Introduction
Les métamorphoses du pouvoir.
Qui gouverne le monde en cette fin de millénaire ? Après la fin de la « guerre froide », il ne reste qu’une seule grande puissance, les Etats-Unis. Mais quelle est leur véritable influence dans un univers où l’économie dicte sa loi ? Quel est le rôle, dans ce nouveau contexte, des instances de régulation internationales comme l’ONU, le G7, l’OCDE, l’Organisation mondiale du commerce (OMC), etc. ? Quel est le vrai pouvoir des médias, des groupes de pression (lobbies), des Organisations non-gouvernementales (ONG) ? Partout, dans les relations internationales comme au sein de la société, une mutation du pouvoir se produit. C’est perceptible aussi bien à l’échelle de l’Etat, dont la capacité d’intervention est amoindrie, qu’à l’échelon de la famille, de l’école ou de l’entreprise. Nous sommes en train de passer de formes de pouvoir autoritaires, hiérarchiques, verticales à des formes négociées, réticulaires, horizontales, plus civilisées mais plus complexes.

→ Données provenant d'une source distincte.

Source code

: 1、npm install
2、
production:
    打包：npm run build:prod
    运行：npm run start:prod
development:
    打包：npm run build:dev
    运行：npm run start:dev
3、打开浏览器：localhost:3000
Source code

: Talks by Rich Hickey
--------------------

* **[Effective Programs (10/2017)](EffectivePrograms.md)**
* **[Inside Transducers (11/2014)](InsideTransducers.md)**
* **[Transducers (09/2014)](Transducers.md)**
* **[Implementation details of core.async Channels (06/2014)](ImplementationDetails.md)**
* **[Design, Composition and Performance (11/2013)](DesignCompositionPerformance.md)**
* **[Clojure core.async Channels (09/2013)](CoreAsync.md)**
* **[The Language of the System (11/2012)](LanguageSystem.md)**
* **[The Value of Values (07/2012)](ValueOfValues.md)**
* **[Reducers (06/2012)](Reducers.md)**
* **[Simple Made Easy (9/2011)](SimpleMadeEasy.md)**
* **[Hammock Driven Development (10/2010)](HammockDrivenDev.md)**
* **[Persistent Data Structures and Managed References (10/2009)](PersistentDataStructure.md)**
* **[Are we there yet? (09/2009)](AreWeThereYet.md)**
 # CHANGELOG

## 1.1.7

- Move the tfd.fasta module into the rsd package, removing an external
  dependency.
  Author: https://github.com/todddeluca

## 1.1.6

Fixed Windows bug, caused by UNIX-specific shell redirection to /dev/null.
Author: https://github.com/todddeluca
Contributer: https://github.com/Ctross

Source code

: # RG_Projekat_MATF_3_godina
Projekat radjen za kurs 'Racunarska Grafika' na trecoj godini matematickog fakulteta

Conflits et menaces de nouveau type.
Du point de vue géopolitique, le monde présente l’aspect d’un grand chaos : d’un côté, multiplication des unions économiques régionales (Union européenne, Aléna, Mercosur, Apec...) ; de l’autre, renaissance des nationalismes, montée des intégrismes, Etats divisés, minorités réclamant leur indépendance. La plupart des conflits en cette fin de siècle (Algérie, Albanie, Bosnie, Tchétchénie, Kurdistan, Afghanistan, Chiapas, Soudan, Libéria, Congo-Zaïre, Rwanda, etc.) sont des conflits internes, intraétatiques, qui opposent un pouvoir central à une fraction de sa propre population.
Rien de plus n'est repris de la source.